* [PROBLEM TO SOLVE]:
Pictures are not part of the answer. Write out exactly the lines from the one containing "(1:32:34) between a" through the end of the material below.

* [DATA PROVIDED]:
· · · ·

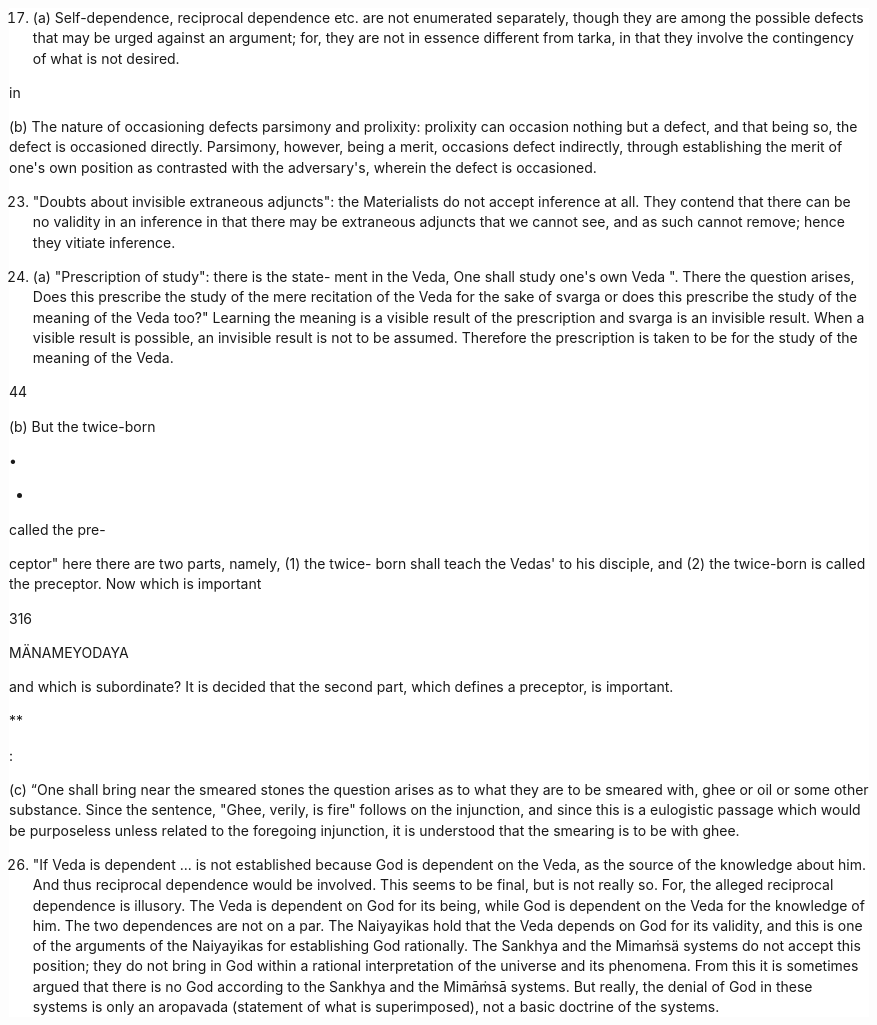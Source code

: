 17. (a) Self-dependence, reciprocal dependence etc. are not enumerated separately, though they are among the possible defects that may be urged against an argument; for, they are not in essence different from tarka, in that they involve the contingency of what is not desired. 

in 

(b) The nature of occasioning defects parsimony and prolixity: prolixity can occasion nothing but a defect, and that being so, the defect is occasioned directly. Parsimony, however, being a merit, occasions defect indirectly, through establishing the merit of one's own position as contrasted with the adversary's, wherein the defect is occasioned. 

23. "Doubts about invisible extraneous adjuncts": the Materialists do not accept inference at all. They contend that there can be no validity in an inference in that there may be extraneous adjuncts that we cannot see, and as such cannot remove; hence they vitiate inference. 

25. (a) "Prescription of study": there is the state- ment in the Veda, One shall study one's own Veda ". There the question arises, Does this prescribe the study of the mere recitation of the Veda for the sake of svarga or does this prescribe the study of the meaning of the Veda too?" Learning the meaning is a visible result of the prescription and svarga is an invisible result. When a visible result is possible, an invisible result is not to be assumed. Therefore the prescription is taken to be for the study of the meaning of the Veda. 

44 

(b) But the twice-born 

• 

+ 

called the pre- 

ceptor" here there are two parts, namely, (1) the twice- born shall teach the Vedas' to his disciple, and (2) the twice-born is called the preceptor. Now which is important 

316 

MÄNAMEYODAYA 

and which is subordinate? It is decided that the second part, which defines a preceptor, is important. 

** 

: 

(c) “One shall bring near the smeared stones the question arises as to what they are to be smeared with, ghee or oil or some other substance. Since the sentence, "Ghee, verily, is fire" follows on the injunction, and since this is a eulogistic passage which would be purposeless unless related to the foregoing injunction, it is understood that the smearing is to be with ghee. 

26. "If Veda is dependent ... is not established because God is dependent on the Veda, as the source of the knowledge about him. And thus reciprocal dependence would be involved. This seems to be final, but is not really so. For, the alleged reciprocal dependence is illusory. The Veda is dependent on God for its being, while God is dependent on the Veda for the knowledge of him. The two dependences are not on a par. The Naiyayikas hold that the Veda depends on God for its validity, and this is one of the arguments of the Naiyayikas for establishing God rationally. The Sankhya and the Mimaṁsä systems do not accept this position; they do not bring in God within a rational interpretation of the universe and its phenomena. From this it is sometimes argued that there is no God according to the Sankhya and the Mimāṁsā systems. But really, the denial of God in these systems is only an aropavada (statement of what is superimposed), not a basic doctrine of the systems. 

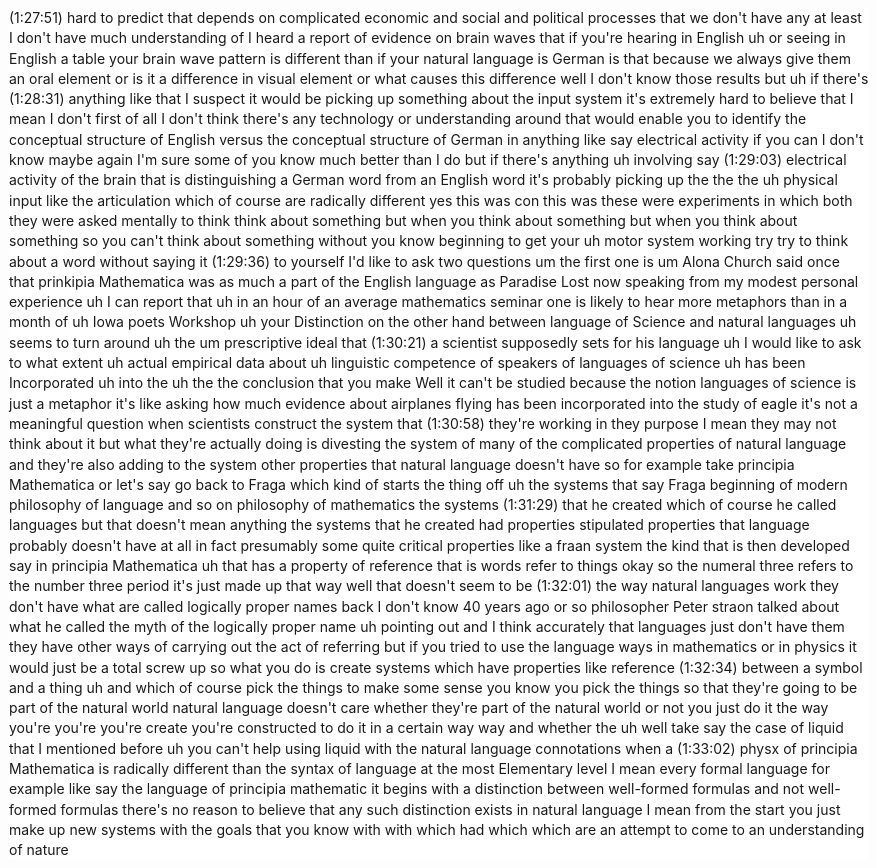 (1:27:51) hard to predict that depends on complicated economic and social and political processes that we don't have any at least I don't have much understanding of I heard a report of evidence on brain waves that if you're hearing in English uh or seeing in English a table your brain wave pattern is different than if your natural language is German is that because we always give them an oral element or is it a difference in visual element or what causes this difference well I don't know those results but uh if there's
(1:28:31) anything like that I suspect it would be picking up something about the input system it's extremely hard to believe that I mean I don't first of all I don't think there's any technology or understanding around that would enable you to identify the conceptual structure of English versus the conceptual structure of German in anything like say electrical activity if you can I don't know maybe again I'm sure some of you know much better than I do but if there's anything uh involving say
(1:29:03) electrical activity of the brain that is distinguishing a German word from an English word it's probably picking up the the the uh physical input like the articulation which of course are radically different yes this was con this was these were experiments in which both they were asked mentally to think think about something but when you think about something but when you think about something so you can't think about something without you know beginning to get your uh motor system working try try to think about a word without saying it
(1:29:36) to yourself I'd like to ask two questions um the first one is um Alona Church said once that prinkipia Mathematica was as much a part of the English language as Paradise Lost now speaking from my modest personal experience uh I can report that uh in an hour of an average mathematics seminar one is likely to hear more metaphors than in a month of uh Iowa poets Workshop uh your Distinction on the other hand between language of Science and natural languages uh seems to turn around uh the um prescriptive ideal that
(1:30:21) a scientist supposedly sets for his language uh I would like to ask to what extent uh actual empirical data about uh linguistic competence of speakers of languages of science uh has been Incorporated uh into the uh the the conclusion that you make Well it can't be studied because the notion languages of science is just a metaphor it's like asking how much evidence about airplanes flying has been incorporated into the study of eagle it's not a meaningful question when scientists construct the system that
(1:30:58) they're working in they purpose I mean they may not think about it but what they're actually doing is divesting the system of many of the complicated properties of natural language and they're also adding to the system other properties that natural language doesn't have so for example take principia Mathematica or let's say go back to Fraga which kind of starts the thing off uh the systems that say Fraga beginning of modern philosophy of language and so on philosophy of mathematics the systems
(1:31:29) that he created which of course he called languages but that doesn't mean anything the systems that he created had properties stipulated properties that language probably doesn't have at all in fact presumably some quite critical properties like a fraan system the kind that is then developed say in principia Mathematica uh that has a property of reference that is words refer to things okay so the numeral three refers to the number three period it's just made up that way well that doesn't seem to be
(1:32:01) the way natural languages work they don't have what are called logically proper names back I don't know 40 years ago or so philosopher Peter straon talked about what he called the myth of the logically proper name uh pointing out and I think accurately that languages just don't have them they have other ways of carrying out the act of referring but if you tried to use the language ways in mathematics or in physics it would just be a total screw up so what you do is create systems which have properties like reference
(1:32:34) between a symbol and a thing uh and which of course pick the things to make some sense you know you pick the things so that they're going to be part of the natural world natural language doesn't care whether they're part of the natural world or not you just do it the way you're you're you're create you're constructed to do it in a certain way way and whether the uh well take say the case of liquid that I mentioned before uh you can't help using liquid with the natural language connotations when a
(1:33:02) physx of principia Mathematica is radically different than the syntax of language at the most Elementary level I mean every formal language for example like say the language of principia mathematic it begins with a distinction between well-formed formulas and not well-formed formulas there's no reason to believe that any such distinction exists in natural language I mean from the start you just make up new systems with the goals that you know with with which had which which are an attempt to come to an understanding of nature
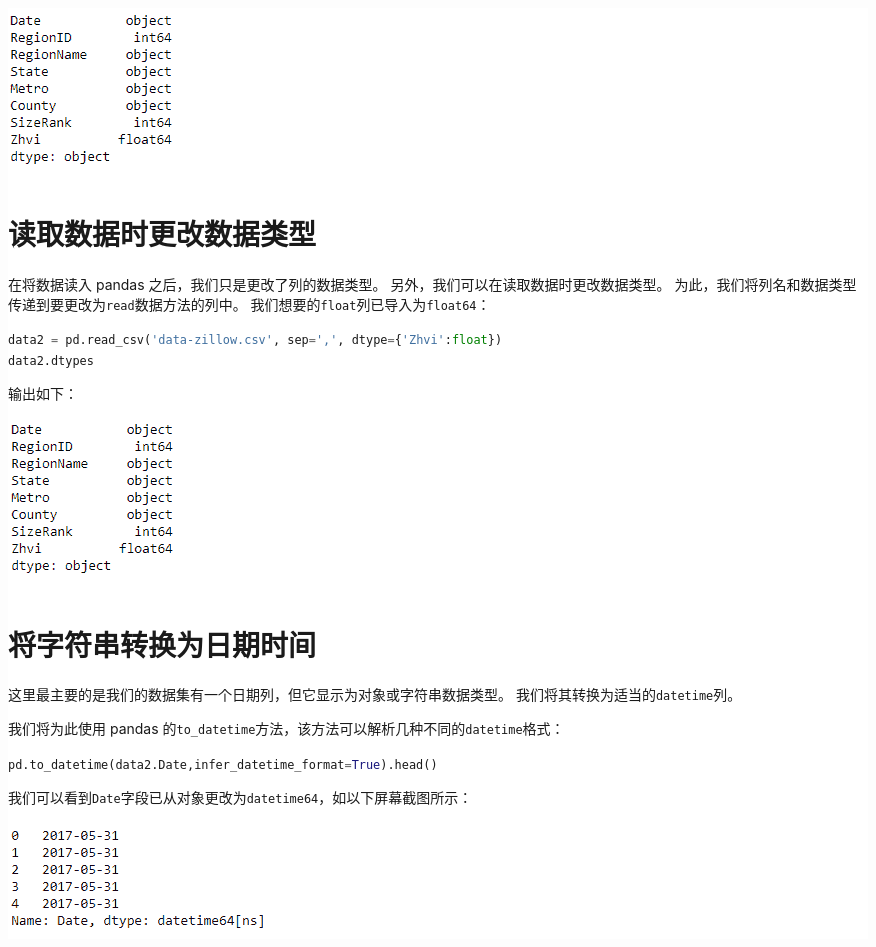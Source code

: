 ![](img/21cba6f2-7f85-48b5-b297-32285db117d1.png)

# 读取数据时更改数据类型

在将数据读入 pandas 之后，我们只是更改了列的数据类型。 另外，我们可以在读取数据时更改数据类型。 为此，我们将列名和数据类型传递到要更改为`read`数据方法的列中。 我们想要的`float`列已导入为`float64`：

```py
data2 = pd.read_csv('data-zillow.csv', sep=',', dtype={'Zhvi':float}) 
data2.dtypes 
```

输出如下：

![](img/2e110b32-4710-4f41-87e6-6801cf75d036.png)

# 将字符串转换为日期时间

这里最主要的是我们的数据集有一个日期列，但它显示为对象或字符串数​​据类型。 我们将其转换为适当的`datetime`列。

我们将为此使用 pandas 的`to_datetime`方法，该方法可以解析几种不同的`datetime`格式：

```py
pd.to_datetime(data2.Date,infer_datetime_format=True).head()
```

我们可以看到`Date`字段已从对象更改为`datetime64`，如以下屏幕截图所示：

![](img/034d76ea-8d81-4ada-9d55-b30f8e02ede4.png)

· · · ·

* [EXPECTED OUTPUT]:
(1:32:34) between a symbol and a thing uh and which of course pick the things to make some sense you know you pick the things so that they're going to be part of the natural world natural language doesn't care whether they're part of the natural world or not you just do it the way you're you're you're create you're constructed to do it in a certain way way and whether the uh well take say the case of liquid that I mentioned before uh you can't help using liquid with the natural language connotations when a
(1:33:02) physx of principia Mathematica is radically different than the syntax of language at the most Elementary level I mean every formal language for example like say the language of principia mathematic it begins with a distinction between well-formed formulas and not well-formed formulas there's no reason to believe that any such distinction exists in natural language I mean from the start you just make up new systems with the goals that you know with with which had which which are an attempt to come to an understanding of nature
Source code

: ![](img/21cba6f2-7f85-48b5-b297-32285db117d1.png)

# 读取数据时更改数据类型

在将数据读入 pandas 之后，我们只是更改了列的数据类型。 另外，我们可以在读取数据时更改数据类型。 为此，我们将列名和数据类型传递到要更改为`read`数据方法的列中。 我们想要的`float`列已导入为`float64`：

```py
data2 = pd.read_csv('data-zillow.csv', sep=',', dtype={'Zhvi':float}) 
data2.dtypes 
```

输出如下：

![](img/2e110b32-4710-4f41-87e6-6801cf75d036.png)

# 将字符串转换为日期时间

这里最主要的是我们的数据集有一个日期列，但它显示为对象或字符串数​​据类型。 我们将其转换为适当的`datetime`列。

我们将为此使用 pandas 的`to_datetime`方法，该方法可以解析几种不同的`datetime`格式：

```py
pd.to_datetime(data2.Date,infer_datetime_format=True).head()
```

我们可以看到`Date`字段已从对象更改为`datetime64`，如以下屏幕截图所示：

![](img/034d76ea-8d81-4ada-9d55-b30f8e02ede4.png)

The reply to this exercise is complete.